# [AIM OF THE TASK]
In the copy, keep every word of the data below and none of its pictures.

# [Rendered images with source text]
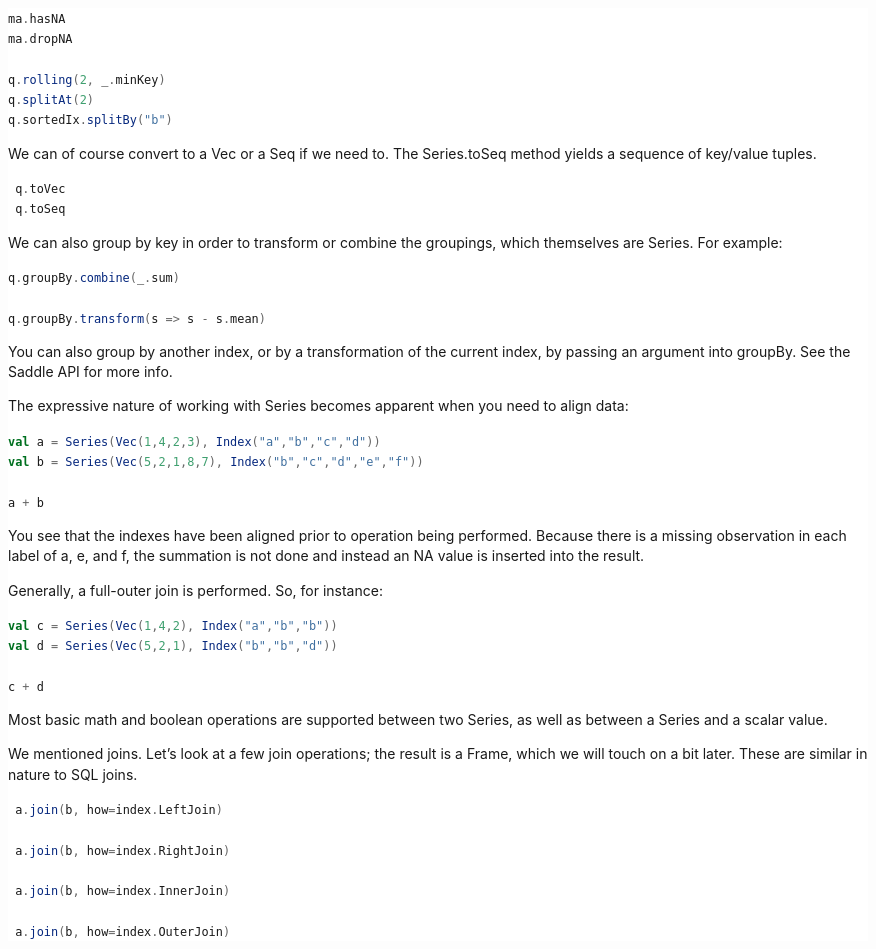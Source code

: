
 ```scala mdoc
ma.hasNA
ma.dropNA

q.rolling(2, _.minKey)
q.splitAt(2)
q.sortedIx.splitBy("b")
```

We can of course convert to a Vec or a Seq if we need to. The Series.toSeq method yields a sequence of key/value tuples.

```scala mdoc
 q.toVec
 q.toSeq
```

We can also group by key in order to transform or combine the groupings, which themselves are Series. For example:

```scala mdoc
q.groupBy.combine(_.sum)

q.groupBy.transform(s => s - s.mean)
```
You can also group by another index, or by a transformation of the current index, by passing an argument into groupBy. See the Saddle API for more info.

The expressive nature of working with Series becomes apparent when you need to align data:

```scala mdoc
val a = Series(Vec(1,4,2,3), Index("a","b","c","d"))
val b = Series(Vec(5,2,1,8,7), Index("b","c","d","e","f"))

a + b
```
You see that the indexes have been aligned prior to operation being performed. Because there is a missing observation in each label of a, e, and f, the summation is not done and instead an NA value is inserted into the result.

Generally, a full-outer join is performed. So, for instance:
```scala mdoc
val c = Series(Vec(1,4,2), Index("a","b","b"))
val d = Series(Vec(5,2,1), Index("b","b","d"))

c + d
```
Most basic math and boolean operations are supported between two Series, as well as between a Series and a scalar value.

We mentioned joins. Let’s look at a few join operations; the result is a Frame, which we will touch on a bit later. These are similar in nature to SQL joins.

```scala mdoc
 a.join(b, how=index.LeftJoin)

 a.join(b, how=index.RightJoin)

 a.join(b, how=index.InnerJoin)

 a.join(b, how=index.OuterJoin)
``` 
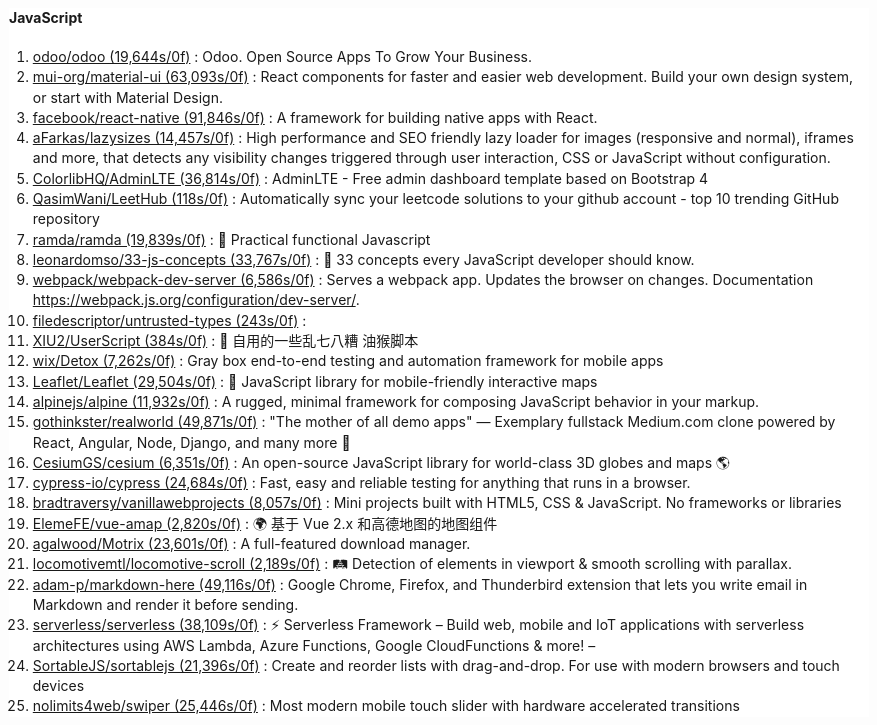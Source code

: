 #### JavaScript
1. [odoo/odoo (19,644s/0f)](https://github.com/odoo/odoo) : Odoo. Open Source Apps To Grow Your Business.
2. [mui-org/material-ui (63,093s/0f)](https://github.com/mui-org/material-ui) : React components for faster and easier web development. Build your own design system, or start with Material Design.
3. [facebook/react-native (91,846s/0f)](https://github.com/facebook/react-native) : A framework for building native apps with React.
4. [aFarkas/lazysizes (14,457s/0f)](https://github.com/aFarkas/lazysizes) : High performance and SEO friendly lazy loader for images (responsive and normal), iframes and more, that detects any visibility changes triggered through user interaction, CSS or JavaScript without configuration.
5. [ColorlibHQ/AdminLTE (36,814s/0f)](https://github.com/ColorlibHQ/AdminLTE) : AdminLTE - Free admin dashboard template based on Bootstrap 4
6. [QasimWani/LeetHub (118s/0f)](https://github.com/QasimWani/LeetHub) : Automatically sync your leetcode solutions to your github account - top 10 trending GitHub repository
7. [ramda/ramda (19,839s/0f)](https://github.com/ramda/ramda) : 🐏 Practical functional Javascript
8. [leonardomso/33-js-concepts (33,767s/0f)](https://github.com/leonardomso/33-js-concepts) : 📜 33 concepts every JavaScript developer should know.
9. [webpack/webpack-dev-server (6,586s/0f)](https://github.com/webpack/webpack-dev-server) : Serves a webpack app. Updates the browser on changes. Documentation https://webpack.js.org/configuration/dev-server/.
10. [filedescriptor/untrusted-types (243s/0f)](https://github.com/filedescriptor/untrusted-types) : 
11. [XIU2/UserScript (384s/0f)](https://github.com/XIU2/UserScript) : 🔨 自用的一些乱七八糟 油猴脚本
12. [wix/Detox (7,262s/0f)](https://github.com/wix/Detox) : Gray box end-to-end testing and automation framework for mobile apps
13. [Leaflet/Leaflet (29,504s/0f)](https://github.com/Leaflet/Leaflet) : 🍃 JavaScript library for mobile-friendly interactive maps
14. [alpinejs/alpine (11,932s/0f)](https://github.com/alpinejs/alpine) : A rugged, minimal framework for composing JavaScript behavior in your markup.
15. [gothinkster/realworld (49,871s/0f)](https://github.com/gothinkster/realworld) : "The mother of all demo apps" — Exemplary fullstack Medium.com clone powered by React, Angular, Node, Django, and many more 🏅
16. [CesiumGS/cesium (6,351s/0f)](https://github.com/CesiumGS/cesium) : An open-source JavaScript library for world-class 3D globes and maps 🌎
17. [cypress-io/cypress (24,684s/0f)](https://github.com/cypress-io/cypress) : Fast, easy and reliable testing for anything that runs in a browser.
18. [bradtraversy/vanillawebprojects (8,057s/0f)](https://github.com/bradtraversy/vanillawebprojects) : Mini projects built with HTML5, CSS & JavaScript. No frameworks or libraries
19. [ElemeFE/vue-amap (2,820s/0f)](https://github.com/ElemeFE/vue-amap) : 🌍 基于 Vue 2.x 和高德地图的地图组件
20. [agalwood/Motrix (23,601s/0f)](https://github.com/agalwood/Motrix) : A full-featured download manager.
21. [locomotivemtl/locomotive-scroll (2,189s/0f)](https://github.com/locomotivemtl/locomotive-scroll) : 🛤 Detection of elements in viewport & smooth scrolling with parallax.
22. [adam-p/markdown-here (49,116s/0f)](https://github.com/adam-p/markdown-here) : Google Chrome, Firefox, and Thunderbird extension that lets you write email in Markdown and render it before sending.
23. [serverless/serverless (38,109s/0f)](https://github.com/serverless/serverless) : ⚡ Serverless Framework – Build web, mobile and IoT applications with serverless architectures using AWS Lambda, Azure Functions, Google CloudFunctions & more! –
24. [SortableJS/sortablejs (21,396s/0f)](https://github.com/SortableJS/sortablejs) : Create and reorder lists with drag-and-drop. For use with modern browsers and touch devices
25. [nolimits4web/swiper (25,446s/0f)](https://github.com/nolimits4web/swiper) : Most modern mobile touch slider with hardware accelerated transitions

# [ANSWER TO THIS EXERCISE]
Source code

:
 ```scala mdoc
ma.hasNA
ma.dropNA

q.rolling(2, _.minKey)
q.splitAt(2)
q.sortedIx.splitBy("b")
```

We can of course convert to a Vec or a Seq if we need to. The Series.toSeq method yields a sequence of key/value tuples.

```scala mdoc
 q.toVec
 q.toSeq
```

We can also group by key in order to transform or combine the groupings, which themselves are Series. For example:

```scala mdoc
q.groupBy.combine(_.sum)

q.groupBy.transform(s => s - s.mean)
```
You can also group by another index, or by a transformation of the current index, by passing an argument into groupBy. See the Saddle API for more info.

The expressive nature of working with Series becomes apparent when you need to align data:

```scala mdoc
val a = Series(Vec(1,4,2,3), Index("a","b","c","d"))
val b = Series(Vec(5,2,1,8,7), Index("b","c","d","e","f"))

a + b
```
You see that the indexes have been aligned prior to operation being performed. Because there is a missing observation in each label of a, e, and f, the summation is not done and instead an NA value is inserted into the result.

Generally, a full-outer join is performed. So, for instance:
```scala mdoc
val c = Series(Vec(1,4,2), Index("a","b","b"))
val d = Series(Vec(5,2,1), Index("b","b","d"))

c + d
```
Most basic math and boolean operations are supported between two Series, as well as between a Series and a scalar value.

We mentioned joins. Let’s look at a few join operations; the result is a Frame, which we will touch on a bit later. These are similar in nature to SQL joins.

```scala mdoc
 a.join(b, how=index.LeftJoin)

 a.join(b, how=index.RightJoin)

 a.join(b, how=index.InnerJoin)

 a.join(b, how=index.OuterJoin)
``` 
Source code

: #### JavaScript
1. [odoo/odoo (19,644s/0f)](https://github.com/odoo/odoo) : Odoo. Open Source Apps To Grow Your Business.
2. [mui-org/material-ui (63,093s/0f)](https://github.com/mui-org/material-ui) : React components for faster and easier web development. Build your own design system, or start with Material Design.
3. [facebook/react-native (91,846s/0f)](https://github.com/facebook/react-native) : A framework for building native apps with React.
4. [aFarkas/lazysizes (14,457s/0f)](https://github.com/aFarkas/lazysizes) : High performance and SEO friendly lazy loader for images (responsive and normal), iframes and more, that detects any visibility changes triggered through user interaction, CSS or JavaScript without configuration.
5. [ColorlibHQ/AdminLTE (36,814s/0f)](https://github.com/ColorlibHQ/AdminLTE) : AdminLTE - Free admin dashboard template based on Bootstrap 4
6. [QasimWani/LeetHub (118s/0f)](https://github.com/QasimWani/LeetHub) : Automatically sync your leetcode solutions to your github account - top 10 trending GitHub repository
7. [ramda/ramda (19,839s/0f)](https://github.com/ramda/ramda) : 🐏 Practical functional Javascript
8. [leonardomso/33-js-concepts (33,767s/0f)](https://github.com/leonardomso/33-js-concepts) : 📜 33 concepts every JavaScript developer should know.
9. [webpack/webpack-dev-server (6,586s/0f)](https://github.com/webpack/webpack-dev-server) : Serves a webpack app. Updates the browser on changes. Documentation https://webpack.js.org/configuration/dev-server/.
10. [filedescriptor/untrusted-types (243s/0f)](https://github.com/filedescriptor/untrusted-types) : 
11. [XIU2/UserScript (384s/0f)](https://github.com/XIU2/UserScript) : 🔨 自用的一些乱七八糟 油猴脚本
12. [wix/Detox (7,262s/0f)](https://github.com/wix/Detox) : Gray box end-to-end testing and automation framework for mobile apps
13. [Leaflet/Leaflet (29,504s/0f)](https://github.com/Leaflet/Leaflet) : 🍃 JavaScript library for mobile-friendly interactive maps
14. [alpinejs/alpine (11,932s/0f)](https://github.com/alpinejs/alpine) : A rugged, minimal framework for composing JavaScript behavior in your markup.
15. [gothinkster/realworld (49,871s/0f)](https://github.com/gothinkster/realworld) : "The mother of all demo apps" — Exemplary fullstack Medium.com clone powered by React, Angular, Node, Django, and many more 🏅
16. [CesiumGS/cesium (6,351s/0f)](https://github.com/CesiumGS/cesium) : An open-source JavaScript library for world-class 3D globes and maps 🌎
17. [cypress-io/cypress (24,684s/0f)](https://github.com/cypress-io/cypress) : Fast, easy and reliable testing for anything that runs in a browser.
18. [bradtraversy/vanillawebprojects (8,057s/0f)](https://github.com/bradtraversy/vanillawebprojects) : Mini projects built with HTML5, CSS & JavaScript. No frameworks or libraries
19. [ElemeFE/vue-amap (2,820s/0f)](https://github.com/ElemeFE/vue-amap) : 🌍 基于 Vue 2.x 和高德地图的地图组件
20. [agalwood/Motrix (23,601s/0f)](https://github.com/agalwood/Motrix) : A full-featured download manager.
21. [locomotivemtl/locomotive-scroll (2,189s/0f)](https://github.com/locomotivemtl/locomotive-scroll) : 🛤 Detection of elements in viewport & smooth scrolling with parallax.
22. [adam-p/markdown-here (49,116s/0f)](https://github.com/adam-p/markdown-here) : Google Chrome, Firefox, and Thunderbird extension that lets you write email in Markdown and render it before sending.
23. [serverless/serverless (38,109s/0f)](https://github.com/serverless/serverless) : ⚡ Serverless Framework – Build web, mobile and IoT applications with serverless architectures using AWS Lambda, Azure Functions, Google CloudFunctions & more! –
24. [SortableJS/sortablejs (21,396s/0f)](https://github.com/SortableJS/sortablejs) : Create and reorder lists with drag-and-drop. For use with modern browsers and touch devices
25. [nolimits4web/swiper (25,446s/0f)](https://github.com/nolimits4web/swiper) : Most modern mobile touch slider with hardware accelerated transitions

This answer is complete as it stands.